I usually find you well reasoned and always a well informed conservative. But your continued hatred of Clinton is over the top. How can you say that corruption of this Presidency pales compared to that of Clinton's? Not only are we losing men and women by the truck load but we are paying extortionist prices to Bush crony corporations to rebuild Iraq. We have a government that unabashedly turns the Department of Justice into a big thank you card (at least Clinton usually restricted it to nights in the Lincoln bedroom).

But honestly, I understand thinking Clinton was a scumbag, I understand being fundamentally in favor of tax cuts instead of increases and I understand, though feel it is misguided, a more hawkish approach to national defense. That being said, why do Republicans always feel the need to attack the principles and methods of the Clinton administration but not the results.


I once did hate Clinton, but I don't now. He had successes. Most notably, NAFTA and welfare reform, where he teamed up with the GOP and fought his own party.

The economy was great during his presidency, but that is coincidence, not cause and effect.

The much celebrated balanced budget, for which both Bubba and congressional republicans can justly claim credit, was NOT the cause of our economic success. In fact, history shows that our best economic performances follow big deficits, and in fact the 2000 recession came on the heels of Clinton's balanced budget.

When you look at the Clinton administration, even beyond the sleaze, you see imcompetence and cronyism and a level of corruption that Bush's buddies cannot broach. Now, most of that is due simply to Clinton's incompetence, not a deliberate attempt to steal from the governed.

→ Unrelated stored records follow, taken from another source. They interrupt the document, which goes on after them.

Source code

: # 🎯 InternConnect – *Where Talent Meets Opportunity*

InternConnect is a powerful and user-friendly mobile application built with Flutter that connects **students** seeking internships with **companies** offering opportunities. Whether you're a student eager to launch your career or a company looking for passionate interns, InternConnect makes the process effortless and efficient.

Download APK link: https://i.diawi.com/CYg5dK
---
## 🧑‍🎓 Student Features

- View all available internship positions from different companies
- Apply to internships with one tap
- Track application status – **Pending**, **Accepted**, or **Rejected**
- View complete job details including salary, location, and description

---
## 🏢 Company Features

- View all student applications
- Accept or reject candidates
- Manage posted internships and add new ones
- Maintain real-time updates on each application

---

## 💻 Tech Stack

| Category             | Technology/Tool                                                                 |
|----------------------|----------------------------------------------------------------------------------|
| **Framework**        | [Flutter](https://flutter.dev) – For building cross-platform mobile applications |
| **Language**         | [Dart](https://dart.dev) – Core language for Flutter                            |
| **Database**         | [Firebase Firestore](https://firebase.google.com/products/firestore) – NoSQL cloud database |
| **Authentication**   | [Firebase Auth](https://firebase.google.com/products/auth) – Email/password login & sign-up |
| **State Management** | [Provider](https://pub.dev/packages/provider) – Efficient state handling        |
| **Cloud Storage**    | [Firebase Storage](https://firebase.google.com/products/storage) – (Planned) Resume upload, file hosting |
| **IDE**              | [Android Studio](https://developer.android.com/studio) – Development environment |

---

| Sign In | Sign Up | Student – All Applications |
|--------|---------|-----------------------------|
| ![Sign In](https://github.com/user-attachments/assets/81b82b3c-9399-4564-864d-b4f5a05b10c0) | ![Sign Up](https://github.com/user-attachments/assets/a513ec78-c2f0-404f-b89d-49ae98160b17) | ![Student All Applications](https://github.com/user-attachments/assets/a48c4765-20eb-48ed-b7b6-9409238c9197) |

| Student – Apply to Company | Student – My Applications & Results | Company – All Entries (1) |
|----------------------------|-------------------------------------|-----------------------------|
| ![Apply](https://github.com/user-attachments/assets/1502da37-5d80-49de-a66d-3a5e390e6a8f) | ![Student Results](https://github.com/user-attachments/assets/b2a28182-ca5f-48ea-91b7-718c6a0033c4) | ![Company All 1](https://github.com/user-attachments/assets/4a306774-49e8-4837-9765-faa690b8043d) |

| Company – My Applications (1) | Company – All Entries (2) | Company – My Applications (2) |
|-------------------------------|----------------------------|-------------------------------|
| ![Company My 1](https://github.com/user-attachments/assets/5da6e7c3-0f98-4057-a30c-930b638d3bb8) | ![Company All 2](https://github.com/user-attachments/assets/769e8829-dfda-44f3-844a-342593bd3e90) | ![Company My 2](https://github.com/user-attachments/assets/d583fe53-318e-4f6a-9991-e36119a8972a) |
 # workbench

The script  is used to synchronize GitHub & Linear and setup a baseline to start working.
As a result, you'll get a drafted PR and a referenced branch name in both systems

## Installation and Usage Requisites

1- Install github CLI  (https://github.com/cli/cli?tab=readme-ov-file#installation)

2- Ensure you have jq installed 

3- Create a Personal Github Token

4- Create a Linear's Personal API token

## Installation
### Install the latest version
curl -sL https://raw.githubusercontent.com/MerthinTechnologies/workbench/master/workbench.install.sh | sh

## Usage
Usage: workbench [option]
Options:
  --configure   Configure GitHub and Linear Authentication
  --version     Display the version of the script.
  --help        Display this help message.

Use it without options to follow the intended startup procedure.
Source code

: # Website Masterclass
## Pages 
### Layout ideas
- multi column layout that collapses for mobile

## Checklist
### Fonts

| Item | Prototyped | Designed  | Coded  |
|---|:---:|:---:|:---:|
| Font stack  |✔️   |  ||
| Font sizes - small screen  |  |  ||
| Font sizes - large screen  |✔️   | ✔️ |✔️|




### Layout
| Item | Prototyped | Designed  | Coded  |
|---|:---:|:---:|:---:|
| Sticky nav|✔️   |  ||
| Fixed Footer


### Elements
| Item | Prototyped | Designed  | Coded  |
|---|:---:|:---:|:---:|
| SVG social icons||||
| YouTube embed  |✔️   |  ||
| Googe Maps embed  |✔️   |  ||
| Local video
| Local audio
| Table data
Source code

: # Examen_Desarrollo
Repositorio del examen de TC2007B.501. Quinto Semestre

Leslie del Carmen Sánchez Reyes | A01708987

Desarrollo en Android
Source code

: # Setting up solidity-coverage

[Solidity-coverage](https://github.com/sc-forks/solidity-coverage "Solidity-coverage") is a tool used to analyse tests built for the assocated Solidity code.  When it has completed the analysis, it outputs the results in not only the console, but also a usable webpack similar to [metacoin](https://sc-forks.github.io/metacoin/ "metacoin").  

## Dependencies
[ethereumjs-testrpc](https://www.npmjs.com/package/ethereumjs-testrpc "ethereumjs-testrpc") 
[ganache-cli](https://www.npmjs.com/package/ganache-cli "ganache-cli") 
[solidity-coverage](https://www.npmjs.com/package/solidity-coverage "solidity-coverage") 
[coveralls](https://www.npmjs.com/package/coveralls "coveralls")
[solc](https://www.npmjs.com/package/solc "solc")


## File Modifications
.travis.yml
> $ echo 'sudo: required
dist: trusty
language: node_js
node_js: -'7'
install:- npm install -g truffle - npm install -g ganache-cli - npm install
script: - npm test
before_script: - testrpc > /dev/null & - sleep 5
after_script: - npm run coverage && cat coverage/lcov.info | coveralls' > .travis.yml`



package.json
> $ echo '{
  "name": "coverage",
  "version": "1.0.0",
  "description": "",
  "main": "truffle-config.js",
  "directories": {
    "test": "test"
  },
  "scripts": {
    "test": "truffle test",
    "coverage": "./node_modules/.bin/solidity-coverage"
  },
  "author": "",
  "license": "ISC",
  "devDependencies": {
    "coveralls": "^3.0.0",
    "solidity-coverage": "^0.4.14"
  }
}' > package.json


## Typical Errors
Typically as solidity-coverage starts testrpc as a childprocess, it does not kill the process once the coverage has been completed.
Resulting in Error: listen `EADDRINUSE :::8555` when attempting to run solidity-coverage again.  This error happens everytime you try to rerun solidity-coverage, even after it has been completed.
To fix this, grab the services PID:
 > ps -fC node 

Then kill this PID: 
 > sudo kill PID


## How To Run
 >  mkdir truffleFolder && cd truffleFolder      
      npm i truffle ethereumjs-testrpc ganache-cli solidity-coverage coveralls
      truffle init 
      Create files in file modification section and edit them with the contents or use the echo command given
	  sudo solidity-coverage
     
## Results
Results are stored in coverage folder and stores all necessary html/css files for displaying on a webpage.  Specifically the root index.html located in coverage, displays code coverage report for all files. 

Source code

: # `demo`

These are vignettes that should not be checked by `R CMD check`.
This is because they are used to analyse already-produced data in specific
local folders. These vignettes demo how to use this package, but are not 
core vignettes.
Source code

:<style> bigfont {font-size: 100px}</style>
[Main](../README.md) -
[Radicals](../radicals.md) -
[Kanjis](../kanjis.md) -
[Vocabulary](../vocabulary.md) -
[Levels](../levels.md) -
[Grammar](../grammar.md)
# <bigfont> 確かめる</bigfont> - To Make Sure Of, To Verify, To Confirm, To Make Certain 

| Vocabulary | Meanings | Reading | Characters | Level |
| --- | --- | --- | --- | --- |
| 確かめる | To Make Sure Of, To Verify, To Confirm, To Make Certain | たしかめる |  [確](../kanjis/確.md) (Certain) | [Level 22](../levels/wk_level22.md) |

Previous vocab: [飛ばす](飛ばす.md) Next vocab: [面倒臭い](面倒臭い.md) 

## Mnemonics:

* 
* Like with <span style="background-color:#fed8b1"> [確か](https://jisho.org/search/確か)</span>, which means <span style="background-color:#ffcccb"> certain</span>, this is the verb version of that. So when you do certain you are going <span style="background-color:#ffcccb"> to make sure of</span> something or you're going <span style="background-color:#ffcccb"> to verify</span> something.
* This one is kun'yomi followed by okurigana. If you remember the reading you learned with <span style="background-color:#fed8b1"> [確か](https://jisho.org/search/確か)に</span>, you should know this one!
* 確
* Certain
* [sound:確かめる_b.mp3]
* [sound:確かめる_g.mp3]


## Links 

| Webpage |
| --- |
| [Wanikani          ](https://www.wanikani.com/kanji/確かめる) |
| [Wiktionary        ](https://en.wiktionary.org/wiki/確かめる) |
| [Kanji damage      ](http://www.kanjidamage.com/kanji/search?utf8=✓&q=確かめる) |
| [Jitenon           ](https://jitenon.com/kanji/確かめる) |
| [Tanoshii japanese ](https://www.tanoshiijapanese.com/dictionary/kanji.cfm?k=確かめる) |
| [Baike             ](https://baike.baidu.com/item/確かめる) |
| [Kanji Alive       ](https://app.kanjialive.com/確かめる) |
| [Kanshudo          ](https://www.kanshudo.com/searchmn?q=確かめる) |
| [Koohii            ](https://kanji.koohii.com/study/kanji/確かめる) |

On balance, even without the impeachment, Clinton's was a failed presidency. Not on a Nixon or a Carter level, but still a failure. The ill-considered attempt at socialized medicine, the neglect of the military, the giveaways to North Korea, the blind eye to genuine threats from the Middle East, Donna Shalala -- abject marks of failure. Don't defend him by comparing him to Bush, but to competent presidencies, like Ike, JFK, Ford, Reagan, and hell, Bush I.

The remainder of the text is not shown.